§ **Given data**
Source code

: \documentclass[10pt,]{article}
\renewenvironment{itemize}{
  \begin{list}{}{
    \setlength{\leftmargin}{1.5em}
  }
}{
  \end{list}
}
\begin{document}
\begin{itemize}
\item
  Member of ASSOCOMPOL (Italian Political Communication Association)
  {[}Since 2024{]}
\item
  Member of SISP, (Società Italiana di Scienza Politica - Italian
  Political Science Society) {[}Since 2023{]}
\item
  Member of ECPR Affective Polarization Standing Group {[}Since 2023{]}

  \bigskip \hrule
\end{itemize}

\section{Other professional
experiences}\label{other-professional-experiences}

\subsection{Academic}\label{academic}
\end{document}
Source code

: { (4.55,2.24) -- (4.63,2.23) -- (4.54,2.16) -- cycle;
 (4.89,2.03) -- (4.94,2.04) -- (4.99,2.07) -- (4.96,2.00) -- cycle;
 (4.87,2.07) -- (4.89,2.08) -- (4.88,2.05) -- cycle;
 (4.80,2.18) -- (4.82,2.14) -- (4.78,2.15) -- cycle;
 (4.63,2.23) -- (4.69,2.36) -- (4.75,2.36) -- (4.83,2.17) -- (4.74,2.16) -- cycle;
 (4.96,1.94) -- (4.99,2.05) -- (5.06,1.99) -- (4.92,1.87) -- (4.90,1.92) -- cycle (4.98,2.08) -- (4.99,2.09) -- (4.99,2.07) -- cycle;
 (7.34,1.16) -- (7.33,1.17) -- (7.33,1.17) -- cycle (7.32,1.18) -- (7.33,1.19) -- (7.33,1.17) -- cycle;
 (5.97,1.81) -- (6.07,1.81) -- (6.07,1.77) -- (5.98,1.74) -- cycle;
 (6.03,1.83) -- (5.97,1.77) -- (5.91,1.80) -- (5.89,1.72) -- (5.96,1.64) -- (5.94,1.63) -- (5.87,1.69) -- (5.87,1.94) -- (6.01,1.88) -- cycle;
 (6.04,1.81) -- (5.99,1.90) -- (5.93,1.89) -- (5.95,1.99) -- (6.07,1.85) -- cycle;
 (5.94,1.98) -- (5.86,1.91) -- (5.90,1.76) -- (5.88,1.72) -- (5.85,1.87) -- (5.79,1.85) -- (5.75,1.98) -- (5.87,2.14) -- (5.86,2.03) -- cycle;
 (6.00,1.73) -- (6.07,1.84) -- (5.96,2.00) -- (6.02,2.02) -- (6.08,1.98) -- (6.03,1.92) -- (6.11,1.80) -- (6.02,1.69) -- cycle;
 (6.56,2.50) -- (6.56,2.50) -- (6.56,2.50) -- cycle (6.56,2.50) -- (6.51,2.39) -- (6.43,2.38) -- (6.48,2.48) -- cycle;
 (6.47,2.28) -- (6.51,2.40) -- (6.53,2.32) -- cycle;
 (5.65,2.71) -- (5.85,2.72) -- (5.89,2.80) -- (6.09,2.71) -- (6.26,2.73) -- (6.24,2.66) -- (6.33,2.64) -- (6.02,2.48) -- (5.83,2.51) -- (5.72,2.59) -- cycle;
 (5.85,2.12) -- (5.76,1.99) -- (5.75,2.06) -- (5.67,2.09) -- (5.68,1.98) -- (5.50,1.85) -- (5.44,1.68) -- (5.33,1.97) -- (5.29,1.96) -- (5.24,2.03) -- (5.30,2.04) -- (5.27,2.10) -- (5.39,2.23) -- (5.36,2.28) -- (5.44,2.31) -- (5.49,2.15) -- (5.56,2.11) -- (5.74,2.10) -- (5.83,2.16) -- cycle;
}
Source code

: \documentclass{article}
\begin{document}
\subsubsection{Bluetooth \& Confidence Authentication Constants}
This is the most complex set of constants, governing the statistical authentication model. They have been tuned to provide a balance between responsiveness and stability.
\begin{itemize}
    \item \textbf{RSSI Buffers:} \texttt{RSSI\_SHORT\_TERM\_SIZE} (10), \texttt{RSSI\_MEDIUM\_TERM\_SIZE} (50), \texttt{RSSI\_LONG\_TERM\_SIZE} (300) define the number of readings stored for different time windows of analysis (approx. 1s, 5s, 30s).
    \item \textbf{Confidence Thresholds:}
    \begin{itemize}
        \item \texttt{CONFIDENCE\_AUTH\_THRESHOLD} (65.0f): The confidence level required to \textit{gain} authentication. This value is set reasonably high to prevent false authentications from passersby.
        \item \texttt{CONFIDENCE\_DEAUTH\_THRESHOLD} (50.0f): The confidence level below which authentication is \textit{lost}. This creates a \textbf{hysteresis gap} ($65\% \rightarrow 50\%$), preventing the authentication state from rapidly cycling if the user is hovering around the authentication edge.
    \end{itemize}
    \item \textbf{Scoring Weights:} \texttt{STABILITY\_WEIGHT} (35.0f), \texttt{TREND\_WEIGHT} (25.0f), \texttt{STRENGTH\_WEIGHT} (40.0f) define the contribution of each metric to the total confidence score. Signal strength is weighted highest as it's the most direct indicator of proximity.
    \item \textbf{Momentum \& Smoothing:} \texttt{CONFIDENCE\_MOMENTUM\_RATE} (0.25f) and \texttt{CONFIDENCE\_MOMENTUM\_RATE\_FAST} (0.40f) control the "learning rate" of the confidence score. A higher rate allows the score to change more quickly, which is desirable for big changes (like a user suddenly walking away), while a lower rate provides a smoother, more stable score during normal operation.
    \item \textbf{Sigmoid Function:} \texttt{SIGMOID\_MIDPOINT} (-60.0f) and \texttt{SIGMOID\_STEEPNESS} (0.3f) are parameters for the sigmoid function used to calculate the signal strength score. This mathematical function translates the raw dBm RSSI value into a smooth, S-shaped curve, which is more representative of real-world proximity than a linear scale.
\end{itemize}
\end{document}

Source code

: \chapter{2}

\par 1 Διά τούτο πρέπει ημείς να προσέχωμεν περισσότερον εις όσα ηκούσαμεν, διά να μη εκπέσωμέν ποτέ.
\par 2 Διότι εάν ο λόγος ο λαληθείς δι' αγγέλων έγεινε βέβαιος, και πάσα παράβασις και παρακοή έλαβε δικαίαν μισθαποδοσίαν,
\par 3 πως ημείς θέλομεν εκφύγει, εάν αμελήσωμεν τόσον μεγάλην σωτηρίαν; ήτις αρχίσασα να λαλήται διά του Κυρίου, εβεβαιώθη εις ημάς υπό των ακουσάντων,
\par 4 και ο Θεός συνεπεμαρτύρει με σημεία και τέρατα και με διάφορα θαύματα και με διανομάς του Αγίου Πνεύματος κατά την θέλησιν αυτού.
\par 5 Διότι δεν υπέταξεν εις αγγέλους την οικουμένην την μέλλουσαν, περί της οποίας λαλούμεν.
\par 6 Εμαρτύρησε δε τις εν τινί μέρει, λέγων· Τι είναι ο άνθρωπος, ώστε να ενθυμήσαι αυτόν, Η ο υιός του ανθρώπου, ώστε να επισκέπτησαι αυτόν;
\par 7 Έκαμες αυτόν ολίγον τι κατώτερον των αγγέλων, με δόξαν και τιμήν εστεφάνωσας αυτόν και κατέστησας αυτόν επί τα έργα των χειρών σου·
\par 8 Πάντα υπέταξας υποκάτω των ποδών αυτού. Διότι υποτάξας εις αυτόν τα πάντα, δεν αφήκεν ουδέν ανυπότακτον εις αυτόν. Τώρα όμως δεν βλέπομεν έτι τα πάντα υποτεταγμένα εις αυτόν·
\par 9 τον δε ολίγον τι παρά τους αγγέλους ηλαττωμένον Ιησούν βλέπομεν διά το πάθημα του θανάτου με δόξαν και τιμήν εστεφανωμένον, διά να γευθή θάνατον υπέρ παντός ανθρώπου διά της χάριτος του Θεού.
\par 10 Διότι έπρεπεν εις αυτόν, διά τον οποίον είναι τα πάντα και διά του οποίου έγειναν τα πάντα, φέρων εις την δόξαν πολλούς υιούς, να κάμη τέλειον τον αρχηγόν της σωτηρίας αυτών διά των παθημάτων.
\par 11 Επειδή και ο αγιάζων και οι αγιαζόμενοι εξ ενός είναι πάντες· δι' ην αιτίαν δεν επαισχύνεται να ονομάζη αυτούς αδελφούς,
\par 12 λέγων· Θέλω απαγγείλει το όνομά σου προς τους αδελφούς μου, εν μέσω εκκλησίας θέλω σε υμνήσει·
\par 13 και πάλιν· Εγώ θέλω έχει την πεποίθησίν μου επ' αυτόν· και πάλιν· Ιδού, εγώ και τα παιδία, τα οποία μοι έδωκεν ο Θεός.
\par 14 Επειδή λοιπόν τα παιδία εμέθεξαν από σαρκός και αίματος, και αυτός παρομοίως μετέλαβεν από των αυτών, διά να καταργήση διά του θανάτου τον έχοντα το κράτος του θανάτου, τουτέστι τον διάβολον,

§ **Prompt**
From the first line of the data above to the line containing "Member of ASSOCOMPOL", repeat everything exactly and add nothing.

§ **Response for this exercise**
Source code

: \documentclass[10pt,]{article}
\renewenvironment{itemize}{
  \begin{list}{}{
    \setlength{\leftmargin}{1.5em}
  }
}{
  \end{list}
}
\begin{document}
\begin{itemize}
\item
  Member of ASSOCOMPOL (Italian Political Communication Association)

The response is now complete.